Um importante impacto ambiental do transporte marítimo constatado pelo Ibama é o caso do mexilhão-dourado. O Limnoperna fortunei é uma espécie exótica invasora que ameaça a diversidade biológica e os serviços ecossistêmicos, pela ausência de predadores naturais e abundância de presas sem defesas naturais eficientes. O aspecto ambiental do transporte marítimo que gera esse impacto é o(a):
- A)movimentação de água de lastro entre portos;
Correta, porque a água de lastro transporta organismos entre portos e pode introduzir espécies exóticas invasoras em novos ambientes.
- B)descarga de óleos ou misturas oleosas no mar oriundas dos tanques de combustíveis;
Errada, porque a descarga de óleos gera poluição hídrica, mas não é o mecanismo típico de introdução do mexilhão-dourado.
- C)lançamento de cargas a granel no mar decorrente das operações de carga e descarga dos porões;
Errada, porque o lançamento de cargas a granel no mar causa contaminação e perda de carga, não a dispersão biológica descrita.

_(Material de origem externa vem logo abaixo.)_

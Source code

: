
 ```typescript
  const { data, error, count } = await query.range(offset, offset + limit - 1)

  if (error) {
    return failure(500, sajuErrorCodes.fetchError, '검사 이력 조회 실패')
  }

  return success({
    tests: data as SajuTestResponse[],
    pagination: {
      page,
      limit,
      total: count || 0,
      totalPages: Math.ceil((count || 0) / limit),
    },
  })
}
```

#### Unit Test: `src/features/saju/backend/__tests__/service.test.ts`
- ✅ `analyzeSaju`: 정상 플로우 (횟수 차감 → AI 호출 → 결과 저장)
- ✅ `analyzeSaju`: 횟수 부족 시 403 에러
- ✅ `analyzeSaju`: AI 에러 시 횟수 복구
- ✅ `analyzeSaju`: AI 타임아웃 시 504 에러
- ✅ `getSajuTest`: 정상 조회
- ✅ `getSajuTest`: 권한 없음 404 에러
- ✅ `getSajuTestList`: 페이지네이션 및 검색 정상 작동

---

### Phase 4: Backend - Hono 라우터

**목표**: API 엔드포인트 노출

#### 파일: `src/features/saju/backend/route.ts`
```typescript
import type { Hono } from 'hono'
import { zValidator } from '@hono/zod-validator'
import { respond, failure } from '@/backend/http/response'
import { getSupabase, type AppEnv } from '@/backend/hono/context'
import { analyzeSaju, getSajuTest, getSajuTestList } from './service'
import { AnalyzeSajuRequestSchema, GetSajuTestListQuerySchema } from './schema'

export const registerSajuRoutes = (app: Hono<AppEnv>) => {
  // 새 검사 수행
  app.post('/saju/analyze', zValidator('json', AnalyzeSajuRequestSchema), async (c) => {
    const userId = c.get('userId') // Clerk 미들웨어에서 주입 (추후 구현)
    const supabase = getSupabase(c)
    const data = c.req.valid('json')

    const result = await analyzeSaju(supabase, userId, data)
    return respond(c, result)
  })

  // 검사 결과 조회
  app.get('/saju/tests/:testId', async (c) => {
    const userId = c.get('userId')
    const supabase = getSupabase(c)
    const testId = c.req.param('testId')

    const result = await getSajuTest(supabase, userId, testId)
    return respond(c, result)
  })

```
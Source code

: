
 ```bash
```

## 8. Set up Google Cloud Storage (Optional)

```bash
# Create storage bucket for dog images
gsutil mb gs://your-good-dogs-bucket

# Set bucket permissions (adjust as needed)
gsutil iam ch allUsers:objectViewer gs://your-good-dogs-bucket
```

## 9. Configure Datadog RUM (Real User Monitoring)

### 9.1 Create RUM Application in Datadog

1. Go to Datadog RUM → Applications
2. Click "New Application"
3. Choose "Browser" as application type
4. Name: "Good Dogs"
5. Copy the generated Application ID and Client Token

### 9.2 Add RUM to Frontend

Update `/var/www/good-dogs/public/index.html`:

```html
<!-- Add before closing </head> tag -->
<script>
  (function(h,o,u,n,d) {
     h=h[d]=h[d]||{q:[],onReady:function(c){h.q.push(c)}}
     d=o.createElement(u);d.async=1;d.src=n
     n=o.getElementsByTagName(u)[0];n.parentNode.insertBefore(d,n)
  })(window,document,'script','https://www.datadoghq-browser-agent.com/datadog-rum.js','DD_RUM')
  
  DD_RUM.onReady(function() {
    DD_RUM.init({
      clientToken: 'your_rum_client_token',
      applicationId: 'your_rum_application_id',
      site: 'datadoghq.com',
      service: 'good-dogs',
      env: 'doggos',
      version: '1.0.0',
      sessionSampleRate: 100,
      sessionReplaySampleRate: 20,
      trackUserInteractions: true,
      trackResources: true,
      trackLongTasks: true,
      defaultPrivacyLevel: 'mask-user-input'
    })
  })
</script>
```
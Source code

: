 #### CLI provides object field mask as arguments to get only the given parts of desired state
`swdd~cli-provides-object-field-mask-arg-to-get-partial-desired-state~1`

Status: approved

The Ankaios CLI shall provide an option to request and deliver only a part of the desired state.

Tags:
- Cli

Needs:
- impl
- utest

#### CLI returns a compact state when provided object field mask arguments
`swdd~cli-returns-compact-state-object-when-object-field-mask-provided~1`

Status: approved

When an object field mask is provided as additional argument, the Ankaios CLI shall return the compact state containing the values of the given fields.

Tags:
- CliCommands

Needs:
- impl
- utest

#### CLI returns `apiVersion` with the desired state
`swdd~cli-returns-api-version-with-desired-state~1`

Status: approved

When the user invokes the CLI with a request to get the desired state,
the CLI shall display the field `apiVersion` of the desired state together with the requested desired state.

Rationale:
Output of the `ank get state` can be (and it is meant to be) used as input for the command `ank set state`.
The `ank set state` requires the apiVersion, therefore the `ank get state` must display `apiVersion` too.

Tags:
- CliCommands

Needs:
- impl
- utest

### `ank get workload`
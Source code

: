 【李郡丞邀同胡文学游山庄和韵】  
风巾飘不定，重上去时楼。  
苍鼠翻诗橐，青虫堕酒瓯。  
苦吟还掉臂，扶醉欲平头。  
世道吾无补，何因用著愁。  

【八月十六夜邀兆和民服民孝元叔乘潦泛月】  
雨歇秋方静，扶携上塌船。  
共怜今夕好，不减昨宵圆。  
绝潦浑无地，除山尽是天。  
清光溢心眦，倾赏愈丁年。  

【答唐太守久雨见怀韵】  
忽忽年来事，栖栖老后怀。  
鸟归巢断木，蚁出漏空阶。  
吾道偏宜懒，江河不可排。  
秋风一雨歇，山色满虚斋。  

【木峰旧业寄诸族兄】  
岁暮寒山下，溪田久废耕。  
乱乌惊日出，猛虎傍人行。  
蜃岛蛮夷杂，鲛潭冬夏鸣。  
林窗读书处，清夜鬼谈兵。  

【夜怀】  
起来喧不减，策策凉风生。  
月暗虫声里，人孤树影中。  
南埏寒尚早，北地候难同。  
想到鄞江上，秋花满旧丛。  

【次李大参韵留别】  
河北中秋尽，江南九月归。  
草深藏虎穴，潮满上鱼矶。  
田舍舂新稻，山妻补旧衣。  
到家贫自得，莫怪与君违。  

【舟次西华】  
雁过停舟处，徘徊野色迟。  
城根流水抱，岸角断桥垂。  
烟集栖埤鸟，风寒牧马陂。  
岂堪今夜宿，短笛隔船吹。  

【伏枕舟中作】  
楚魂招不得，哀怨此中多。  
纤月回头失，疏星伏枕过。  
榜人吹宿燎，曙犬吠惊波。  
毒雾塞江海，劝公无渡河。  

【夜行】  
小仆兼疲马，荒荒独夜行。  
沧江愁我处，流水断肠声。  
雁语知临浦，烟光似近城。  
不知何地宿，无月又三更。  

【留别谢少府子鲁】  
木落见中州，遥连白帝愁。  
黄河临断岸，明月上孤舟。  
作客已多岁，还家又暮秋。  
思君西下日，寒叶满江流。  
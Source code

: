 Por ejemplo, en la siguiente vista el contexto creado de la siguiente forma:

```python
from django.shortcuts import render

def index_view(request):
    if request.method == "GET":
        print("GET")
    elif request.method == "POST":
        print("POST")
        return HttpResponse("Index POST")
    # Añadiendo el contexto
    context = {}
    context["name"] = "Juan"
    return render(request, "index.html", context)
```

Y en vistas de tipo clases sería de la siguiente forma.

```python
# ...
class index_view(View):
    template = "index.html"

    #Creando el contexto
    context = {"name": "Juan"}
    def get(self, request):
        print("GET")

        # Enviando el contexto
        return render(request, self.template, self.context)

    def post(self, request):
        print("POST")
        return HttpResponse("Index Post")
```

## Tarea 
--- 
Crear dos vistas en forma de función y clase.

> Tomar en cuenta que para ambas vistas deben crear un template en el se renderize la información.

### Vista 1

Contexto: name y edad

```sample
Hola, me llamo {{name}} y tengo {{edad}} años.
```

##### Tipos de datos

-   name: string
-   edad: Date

- D)geração de emissões aéreas causadas pelos motores e geradores;
Errada, porque emissões aéreas afetam a qualidade do ar e o clima, mas não explicam a chegada da espécie invasora.
- E)geração de aquecimento da água do entorno devido ao atrito da turbina de propulsão.
Errada, porque aquecimento por atrito pode ocorrer localmente, mas não é a causa ambiental apontada para a invasão biológica.
Gabarito: A
O transporte marítimo não impacta o meio ambiente só com fumaça e óleo: ele também pode funcionar como um grande "carona marítima" para espécies invasoras. Isso acontece quando a água usada para estabilizar o navio, chamada água de lastro, é captada em um porto e depois descartada em outro, levando organismos microscópicos, larvas e até pequenos seres para ambientes onde eles não existiam. No caso do mexilhão-dourado, o problema é justamente esse. O Limnoperna fortunei é uma espécie exótica invasora que se espalha com facilidade porque, ao chegar a um novo local, encontra pouca ou nenhuma resistência natural, sem predadores eficientes e com alimento disponível. O resultado é desequilíbrio ecológico, prejuízo à biodiversidade e impacto em serviços ecossistêmicos, inclusive em instalações humanas, como captação de água e sistemas industriais. Por isso, o aspecto ambiental ligado ao transporte marítimo que gera esse impacto é a movimentação de água de lastro entre portos. Em termos normativos, o tema é tratado pela Convenção Internacional para Controle e Gestão da Água de Lastro e Sedimentos de Navios, incorporada ao ordenamento brasileiro pela Lei nº 9.966/2000 e pela NORMAM aplicável da Marinha/Ibama, que buscam evitar justamente a introdução de organismos aquáticos indesejados. As outras alternativas falam de poluição por óleo, resíduos sólidos, emissões atmosféricas ou aquecimento local da água, mas nenhuma delas explica a disseminação de espécie exótica invasora como no enunciado. Aqui, o "vilão silencioso" é a água de lastro, não a chaminé nem o tanque de combustível.